Так должно было продолжаться вечно. Но то естество, которое было заложено в нее с детства, никуда не делось. И его пугало  прежнее, когда она с легкостью уверенного человека возвышалась над ним. Но теперь уже в ином качестве все чаще и чаще смотрела ему в глаза с неопределенностью женщины, которая еще не сделала окончательный выбор. В первое время новые впечатления глушили отзвуки нарастающей душевной борьбы, однако, с каждым новым днем они уступали место другим чувствам. И она становилась прежней. И все чаще  повторяла: «Не знаю…. Может быть….. Когда-нибудь….».   

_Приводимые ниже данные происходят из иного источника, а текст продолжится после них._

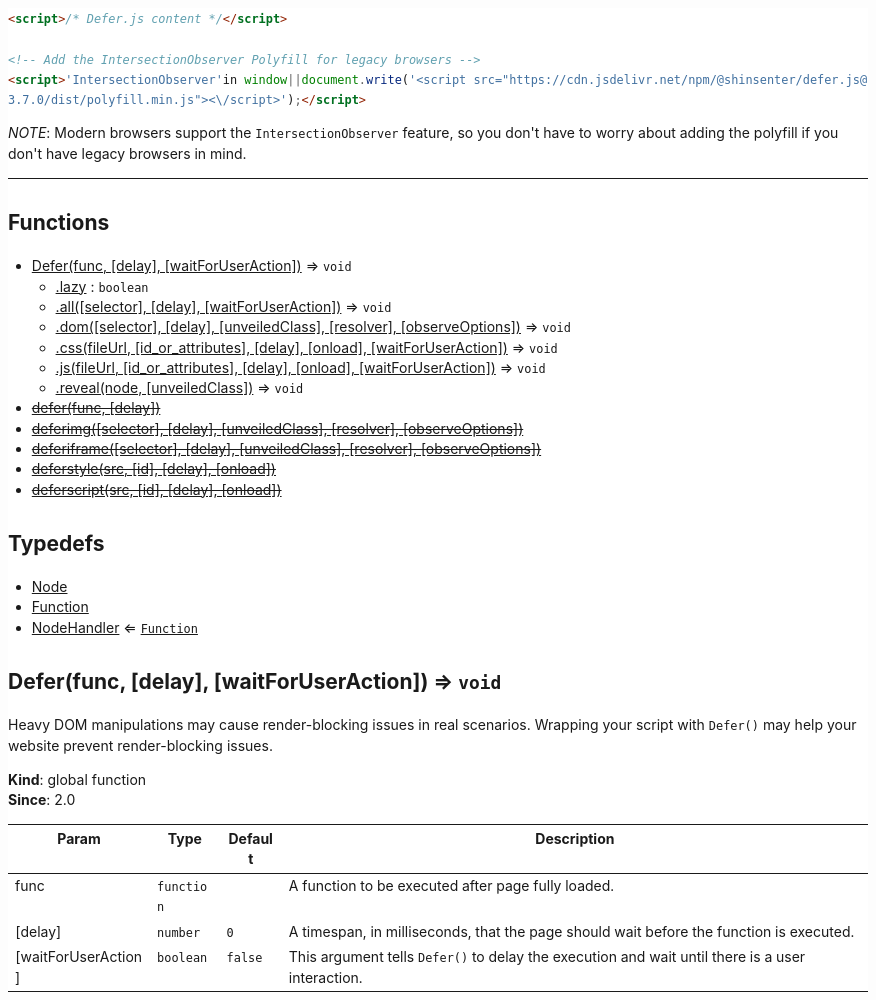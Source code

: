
 ```html
<script>/* Defer.js content */</script>

<!-- Add the IntersectionObserver Polyfill for legacy browsers -->
<script>'IntersectionObserver'in window||document.write('<script src="https://cdn.jsdelivr.net/npm/@shinsenter/defer.js@3.7.0/dist/polyfill.min.js"><\/script>');</script>
```

*NOTE*: Modern browsers support the `IntersectionObserver` feature, so you don't have to worry about adding the polyfill if you don't have legacy browsers in mind.

---

## Functions

* [Defer(func, [delay], [waitForUserAction])](#Defer) ⇒ <code>void</code>
    * [.lazy](#Defer.lazy) : <code>boolean</code>
    * [.all([selector], [delay], [waitForUserAction])](#Defer.all) ⇒ <code>void</code>
    * [.dom([selector], [delay], [unveiledClass], [resolver], [observeOptions])](#Defer.dom) ⇒ <code>void</code>
    * [.css(fileUrl, [id_or_attributes], [delay], [onload], [waitForUserAction])](#Defer.css) ⇒ <code>void</code>
    * [.js(fileUrl, [id_or_attributes], [delay], [onload], [waitForUserAction])](#Defer.js) ⇒ <code>void</code>
    * [.reveal(node, [unveiledClass])](#Defer.reveal) ⇒ <code>void</code>
* ~~[defer(func, [delay])](#defer)~~
* ~~[deferimg([selector], [delay], [unveiledClass], [resolver], [observeOptions])](#deferimg)~~
* ~~[deferiframe([selector], [delay], [unveiledClass], [resolver], [observeOptions])](#deferiframe)~~
* ~~[deferstyle(src, [id], [delay], [onload])](#deferstyle)~~
* ~~[deferscript(src, [id], [delay], [onload])](#deferscript)~~

## Typedefs

* [Node](#Node)
* [Function](#Function)
* [NodeHandler](#NodeHandler) ⇐ [<code>Function</code>](#Function)

<a name="Defer"></a>

## Defer(func, [delay], [waitForUserAction]) ⇒ <code>void</code>
Heavy DOM manipulations may cause render-blocking issues in real scenarios.
Wrapping your script with `Defer()` may help your website prevent render-blocking issues.

**Kind**: global function  
**Since**: 2.0  

| Param | Type | Default | Description |
| --- | --- | --- | --- |
| func | <code>function</code> |  | A function to be executed after page fully loaded. |
| [delay] | <code>number</code> | <code>0</code> | A timespan, in milliseconds, that the page should wait before the function is executed. |
| [waitForUserAction] | <code>boolean</code> | <code>false</code> | This argument tells `Defer()` to delay the execution and wait until there is a user interaction. |
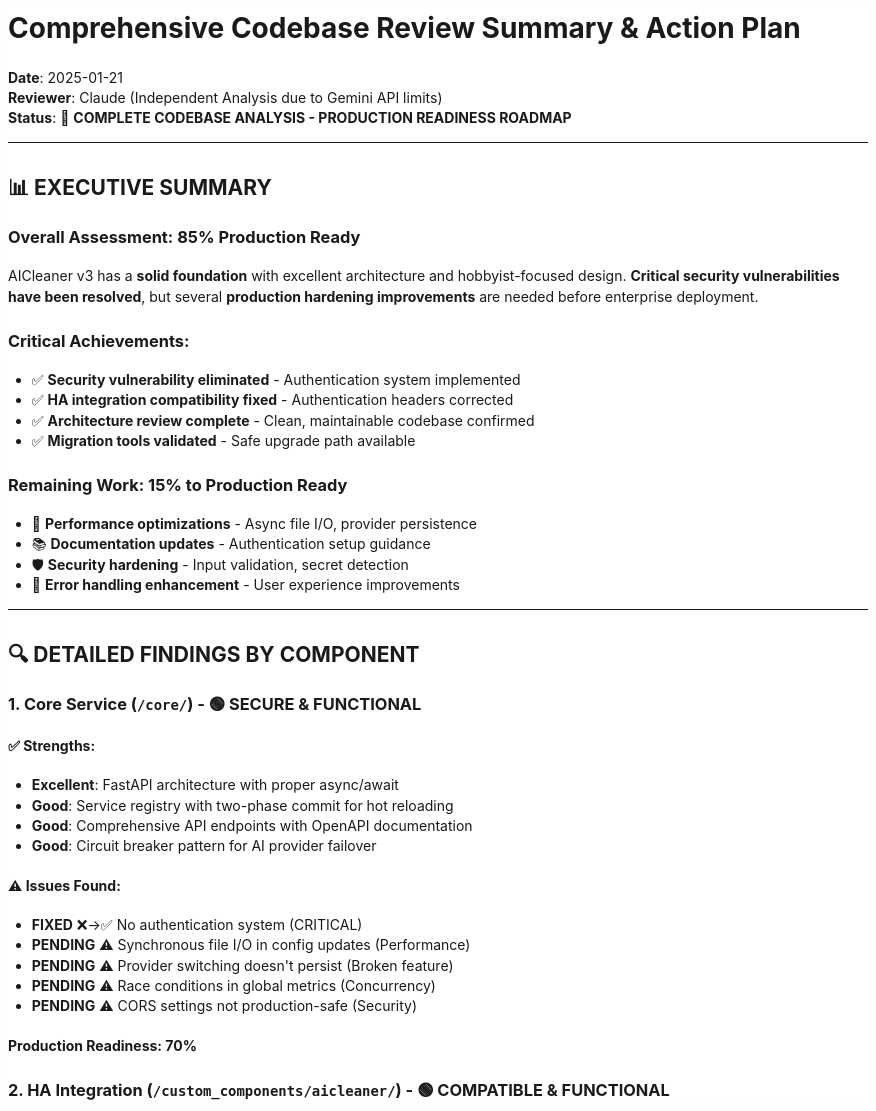 # Comprehensive Codebase Review Summary & Action Plan

**Date**: 2025-01-21  
**Reviewer**: Claude (Independent Analysis due to Gemini API limits)  
**Status**: 🎯 **COMPLETE CODEBASE ANALYSIS - PRODUCTION READINESS ROADMAP**

---

## 📊 **EXECUTIVE SUMMARY**

### **Overall Assessment: 85% Production Ready**
AICleaner v3 has a **solid foundation** with excellent architecture and hobbyist-focused design. **Critical security vulnerabilities have been resolved**, but several **production hardening improvements** are needed before enterprise deployment.

### **Critical Achievements:**
- ✅ **Security vulnerability eliminated** - Authentication system implemented
- ✅ **HA integration compatibility fixed** - Authentication headers corrected
- ✅ **Architecture review complete** - Clean, maintainable codebase confirmed
- ✅ **Migration tools validated** - Safe upgrade path available

### **Remaining Work: 15% to Production Ready**
- 🔧 **Performance optimizations** - Async file I/O, provider persistence
- 📚 **Documentation updates** - Authentication setup guidance
- 🛡️ **Security hardening** - Input validation, secret detection
- 🧪 **Error handling enhancement** - User experience improvements

---

## 🔍 **DETAILED FINDINGS BY COMPONENT**

### **1. Core Service (`/core/`) - 🟢 SECURE & FUNCTIONAL**

#### **✅ Strengths:**
- **Excellent**: FastAPI architecture with proper async/await
- **Good**: Service registry with two-phase commit for hot reloading
- **Good**: Comprehensive API endpoints with OpenAPI documentation
- **Good**: Circuit breaker pattern for AI provider failover

#### **⚠️ Issues Found:**
- **FIXED** ❌→✅ No authentication system (CRITICAL)
- **PENDING** ⚠️ Synchronous file I/O in config updates (Performance)
- **PENDING** ⚠️ Provider switching doesn't persist (Broken feature)
- **PENDING** ⚠️ Race conditions in global metrics (Concurrency)
- **PENDING** ⚠️ CORS settings not production-safe (Security)

#### **Production Readiness: 70%**

### **2. HA Integration (`/custom_components/aicleaner/`) - 🟢 COMPATIBLE & FUNCTIONAL**
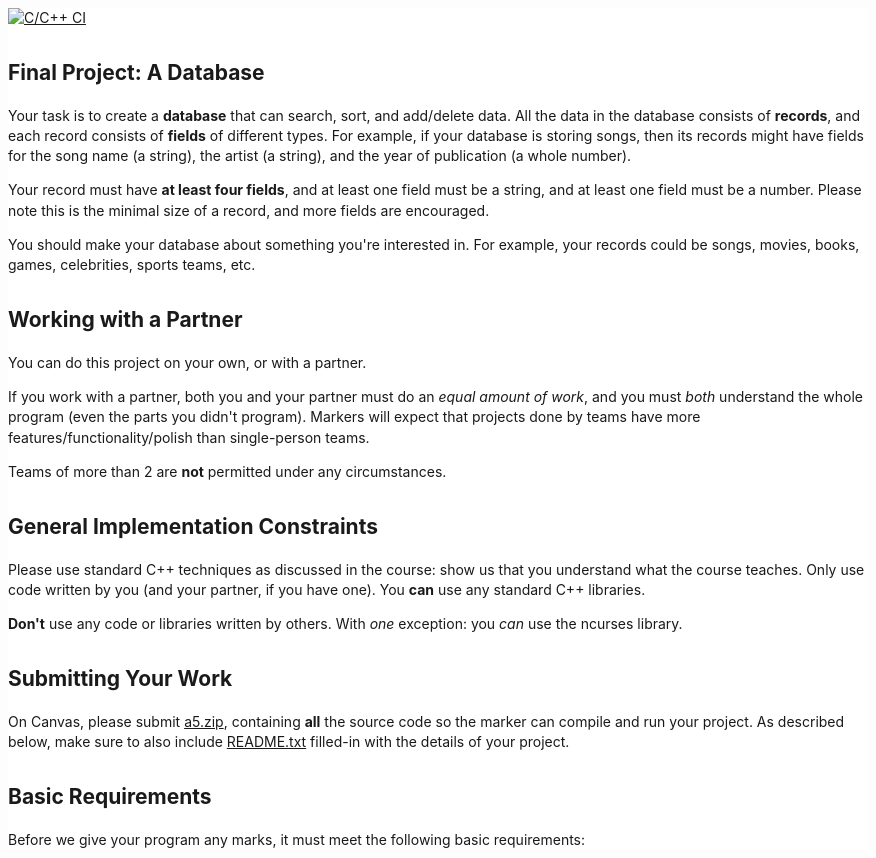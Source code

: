 [![C/C++ CI](https://github.com/dqhntt/CMPT-135---Assignment-5/actions/workflows/c-cpp.yml/badge.svg)](https://github.com/dqhntt/CMPT-135---Assignment-5/actions/workflows/c-cpp.yml)
## Final Project: A Database

Your task is to create a **database** that can search, sort, and add/delete
data. All the data in the database consists of **records**, and each record
consists of **fields** of different types. For example, if your database is
storing songs, then its records might have fields for the song name (a
string), the artist (a string), and the year of publication (a whole number).

Your record must have **at least four fields**, and at least one field must be
a string, and at least one field must be a number. Please note this is the
minimal size of a record, and more fields are encouraged.

You should make your database about something you're interested in. For
example, your records could be songs, movies, books, games, celebrities,
sports teams, etc.


## Working with a Partner

You can do this project on your own, or with a partner.

If you work with a partner, both you and your partner must do an *equal amount
of work*, and you must *both* understand the whole program (even the parts you
didn't program). Markers will expect that projects done by teams have more
features/functionality/polish than single-person teams.

Teams of more than 2 are **not** permitted under any circumstances.


## General Implementation Constraints

Please use standard C++ techniques as discussed in the course: show us that
you understand what the course teaches. Only use code written by you (and your
partner, if you have one). You **can** use any standard C++ libraries.

**Don't** use any code or libraries written by others. With *one* exception:
you *can* use the ncurses library.


## Submitting Your Work

On Canvas, please submit [a5.zip](a5.zip), containing **all** the source code
so the marker can compile and run your project. As described below, make sure
to also include [README.txt](README.txt) filled-in with the details of your
project.


## Basic Requirements

Before we give your program any marks, it must meet the following basic
requirements:
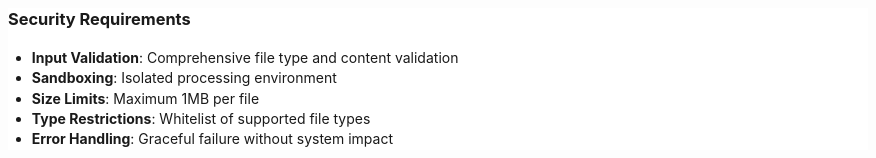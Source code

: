 ### Security Requirements
- **Input Validation**: Comprehensive file type and content validation
- **Sandboxing**: Isolated processing environment
- **Size Limits**: Maximum 1MB per file
- **Type Restrictions**: Whitelist of supported file types
- **Error Handling**: Graceful failure without system impact
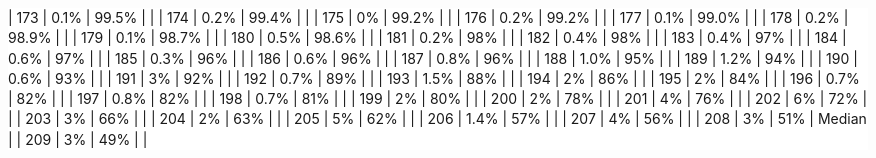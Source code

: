 | 173 | 0.1% | 99.5% |  |
| 174 | 0.2% | 99.4% |  |
| 175 | 0% | 99.2% |  |
| 176 | 0.2% | 99.2% |  |
| 177 | 0.1% | 99.0% |  |
| 178 | 0.2% | 98.9% |  |
| 179 | 0.1% | 98.7% |  |
| 180 | 0.5% | 98.6% |  |
| 181 | 0.2% | 98% |  |
| 182 | 0.4% | 98% |  |
| 183 | 0.4% | 97% |  |
| 184 | 0.6% | 97% |  |
| 185 | 0.3% | 96% |  |
| 186 | 0.6% | 96% |  |
| 187 | 0.8% | 96% |  |
| 188 | 1.0% | 95% |  |
| 189 | 1.2% | 94% |  |
| 190 | 0.6% | 93% |  |
| 191 | 3% | 92% |  |
| 192 | 0.7% | 89% |  |
| 193 | 1.5% | 88% |  |
| 194 | 2% | 86% |  |
| 195 | 2% | 84% |  |
| 196 | 0.7% | 82% |  |
| 197 | 0.8% | 82% |  |
| 198 | 0.7% | 81% |  |
| 199 | 2% | 80% |  |
| 200 | 2% | 78% |  |
| 201 | 4% | 76% |  |
| 202 | 6% | 72% |  |
| 203 | 3% | 66% |  |
| 204 | 2% | 63% |  |
| 205 | 5% | 62% |  |
| 206 | 1.4% | 57% |  |
| 207 | 4% | 56% |  |
| 208 | 3% | 51% | Median |
| 209 | 3% | 49% |  |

Впрочем, это мало волновало его. Он добился своего. И куда она теперь от него денется? Но час развязки наступил. Во время утренней перепалки  так походила на себя прежнюю, что ему стало страшно: женщина смотрела свысока, с девичьей непокорностью, всем своим видом давала понять, что ничем и никому не обязана. И ему только оставалось включить прежний ресурс: замкнуться в себе, занять, как всегда, выжидательную позицию.
Эти качества, когда она могла встать даже над  собой, проявлялись  и раньше. Но они не приносили ему большой беды. Воспитанный в духе свободолюбия, он с легкостью парировал выпады: напускал на себя равнодушие, отходил в сторону, зная, что придет день или вечер, и она вернется к нему. Другое дело, когда они создавали семью, кому-то надо было поступиться принципами, но неопытность  и горячность встали преградой на их пути. И самое ужасное, что отныне она не могла поступать, как прежде, например, встать и уйти, обойтись полунамеками, отговориться пустыми обещаниями. Это ее мучило больше всего. Она утратила самостоятельность и независимость. Последнее, что сделала – решила одна, без мужа, провести отпуск. Для него разрыв, пусть даже временный, становился настоящей пыткой, потому что каждой воспаленной клеткой  тела и мозга продолжал чувствовать ее близость.
Из всех зол выбрал себе наитягчайшее. Наутро, подав заявление по собственному желанию, без документов, с одной небольшой дорожной сумкой, уехал по железной дороге в далекое уральское село. Как сложилась его дальнейшая жизнь, это уже другая история.